**DIRECTIONS**. In your copy, each line below is repeated exactly and no image appears.

********

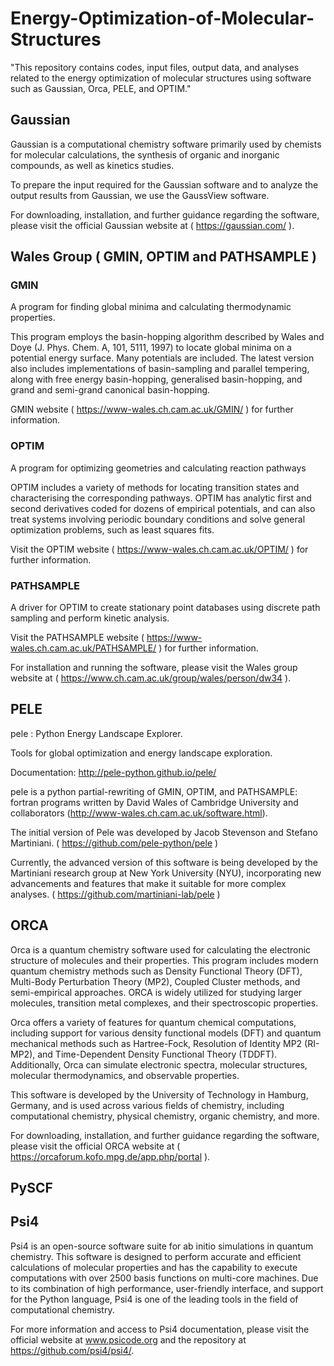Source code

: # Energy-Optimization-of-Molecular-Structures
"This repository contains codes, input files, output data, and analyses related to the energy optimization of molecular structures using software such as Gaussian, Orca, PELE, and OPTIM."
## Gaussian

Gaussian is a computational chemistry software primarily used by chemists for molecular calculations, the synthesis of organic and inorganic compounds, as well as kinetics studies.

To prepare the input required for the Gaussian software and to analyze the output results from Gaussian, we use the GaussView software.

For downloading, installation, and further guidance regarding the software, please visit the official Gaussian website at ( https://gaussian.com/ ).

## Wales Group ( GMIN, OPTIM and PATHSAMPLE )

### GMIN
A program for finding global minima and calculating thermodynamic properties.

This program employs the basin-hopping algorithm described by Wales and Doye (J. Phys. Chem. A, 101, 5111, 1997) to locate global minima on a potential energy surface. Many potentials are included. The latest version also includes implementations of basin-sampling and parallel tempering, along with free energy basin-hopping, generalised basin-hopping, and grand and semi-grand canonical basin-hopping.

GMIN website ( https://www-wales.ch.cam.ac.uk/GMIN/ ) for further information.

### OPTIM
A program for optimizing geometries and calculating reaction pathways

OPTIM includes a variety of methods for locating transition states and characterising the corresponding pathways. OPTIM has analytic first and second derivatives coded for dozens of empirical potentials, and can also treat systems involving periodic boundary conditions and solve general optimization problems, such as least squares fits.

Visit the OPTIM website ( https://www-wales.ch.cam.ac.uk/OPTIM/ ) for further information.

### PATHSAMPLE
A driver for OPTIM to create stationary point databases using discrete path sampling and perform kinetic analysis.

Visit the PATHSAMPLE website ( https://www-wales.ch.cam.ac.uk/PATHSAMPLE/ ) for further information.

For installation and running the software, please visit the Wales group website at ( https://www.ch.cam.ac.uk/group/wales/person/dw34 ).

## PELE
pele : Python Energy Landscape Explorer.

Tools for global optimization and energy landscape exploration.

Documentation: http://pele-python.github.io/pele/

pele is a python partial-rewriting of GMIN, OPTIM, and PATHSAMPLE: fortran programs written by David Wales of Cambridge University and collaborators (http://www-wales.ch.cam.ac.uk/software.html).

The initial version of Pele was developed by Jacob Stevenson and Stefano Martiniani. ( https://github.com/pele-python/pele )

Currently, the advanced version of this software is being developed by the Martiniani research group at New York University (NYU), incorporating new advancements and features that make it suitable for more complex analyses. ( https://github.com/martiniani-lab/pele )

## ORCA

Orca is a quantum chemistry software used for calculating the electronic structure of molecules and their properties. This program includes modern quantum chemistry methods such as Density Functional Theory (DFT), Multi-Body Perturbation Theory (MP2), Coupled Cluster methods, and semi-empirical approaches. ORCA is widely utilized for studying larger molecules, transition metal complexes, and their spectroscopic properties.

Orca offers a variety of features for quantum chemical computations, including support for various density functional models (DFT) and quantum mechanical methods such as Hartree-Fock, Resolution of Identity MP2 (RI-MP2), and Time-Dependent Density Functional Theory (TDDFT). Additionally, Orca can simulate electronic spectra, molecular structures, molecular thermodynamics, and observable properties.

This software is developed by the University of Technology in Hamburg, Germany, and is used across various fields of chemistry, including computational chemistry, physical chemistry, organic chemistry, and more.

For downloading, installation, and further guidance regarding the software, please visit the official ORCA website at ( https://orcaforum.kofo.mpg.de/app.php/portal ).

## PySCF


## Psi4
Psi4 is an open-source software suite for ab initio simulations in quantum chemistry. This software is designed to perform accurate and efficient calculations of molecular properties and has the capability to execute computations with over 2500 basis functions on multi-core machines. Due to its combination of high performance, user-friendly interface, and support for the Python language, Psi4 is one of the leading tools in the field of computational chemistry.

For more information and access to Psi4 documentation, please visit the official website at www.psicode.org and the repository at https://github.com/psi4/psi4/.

********

**SOLUTION TO THE PROBLEM**.
Source code

: # Energy-Optimization-of-Molecular-Structures
"This repository contains codes, input files, output data, and analyses related to the energy optimization of molecular structures using software such as Gaussian, Orca, PELE, and OPTIM."
## Gaussian

Gaussian is a computational chemistry software primarily used by chemists for molecular calculations, the synthesis of organic and inorganic compounds, as well as kinetics studies.

To prepare the input required for the Gaussian software and to analyze the output results from Gaussian, we use the GaussView software.

For downloading, installation, and further guidance regarding the software, please visit the official Gaussian website at ( https://gaussian.com/ ).

## Wales Group ( GMIN, OPTIM and PATHSAMPLE )

### GMIN
A program for finding global minima and calculating thermodynamic properties.

This program employs the basin-hopping algorithm described by Wales and Doye (J. Phys. Chem. A, 101, 5111, 1997) to locate global minima on a potential energy surface. Many potentials are included. The latest version also includes implementations of basin-sampling and parallel tempering, along with free energy basin-hopping, generalised basin-hopping, and grand and semi-grand canonical basin-hopping.

GMIN website ( https://www-wales.ch.cam.ac.uk/GMIN/ ) for further information.

### OPTIM
A program for optimizing geometries and calculating reaction pathways

OPTIM includes a variety of methods for locating transition states and characterising the corresponding pathways. OPTIM has analytic first and second derivatives coded for dozens of empirical potentials, and can also treat systems involving periodic boundary conditions and solve general optimization problems, such as least squares fits.

Visit the OPTIM website ( https://www-wales.ch.cam.ac.uk/OPTIM/ ) for further information.

### PATHSAMPLE
A driver for OPTIM to create stationary point databases using discrete path sampling and perform kinetic analysis.

Visit the PATHSAMPLE website ( https://www-wales.ch.cam.ac.uk/PATHSAMPLE/ ) for further information.

For installation and running the software, please visit the Wales group website at ( https://www.ch.cam.ac.uk/group/wales/person/dw34 ).

## PELE
pele : Python Energy Landscape Explorer.

Tools for global optimization and energy landscape exploration.

Documentation: http://pele-python.github.io/pele/

pele is a python partial-rewriting of GMIN, OPTIM, and PATHSAMPLE: fortran programs written by David Wales of Cambridge University and collaborators (http://www-wales.ch.cam.ac.uk/software.html).

The initial version of Pele was developed by Jacob Stevenson and Stefano Martiniani. ( https://github.com/pele-python/pele )

Currently, the advanced version of this software is being developed by the Martiniani research group at New York University (NYU), incorporating new advancements and features that make it suitable for more complex analyses. ( https://github.com/martiniani-lab/pele )

## ORCA

Orca is a quantum chemistry software used for calculating the electronic structure of molecules and their properties. This program includes modern quantum chemistry methods such as Density Functional Theory (DFT), Multi-Body Perturbation Theory (MP2), Coupled Cluster methods, and semi-empirical approaches. ORCA is widely utilized for studying larger molecules, transition metal complexes, and their spectroscopic properties.

Orca offers a variety of features for quantum chemical computations, including support for various density functional models (DFT) and quantum mechanical methods such as Hartree-Fock, Resolution of Identity MP2 (RI-MP2), and Time-Dependent Density Functional Theory (TDDFT). Additionally, Orca can simulate electronic spectra, molecular structures, molecular thermodynamics, and observable properties.

This software is developed by the University of Technology in Hamburg, Germany, and is used across various fields of chemistry, including computational chemistry, physical chemistry, organic chemistry, and more.

For downloading, installation, and further guidance regarding the software, please visit the official ORCA website at ( https://orcaforum.kofo.mpg.de/app.php/portal ).

## PySCF


## Psi4
Psi4 is an open-source software suite for ab initio simulations in quantum chemistry. This software is designed to perform accurate and efficient calculations of molecular properties and has the capability to execute computations with over 2500 basis functions on multi-core machines. Due to its combination of high performance, user-friendly interface, and support for the Python language, Psi4 is one of the leading tools in the field of computational chemistry.

For more information and access to Psi4 documentation, please visit the official website at www.psicode.org and the repository at https://github.com/psi4/psi4/.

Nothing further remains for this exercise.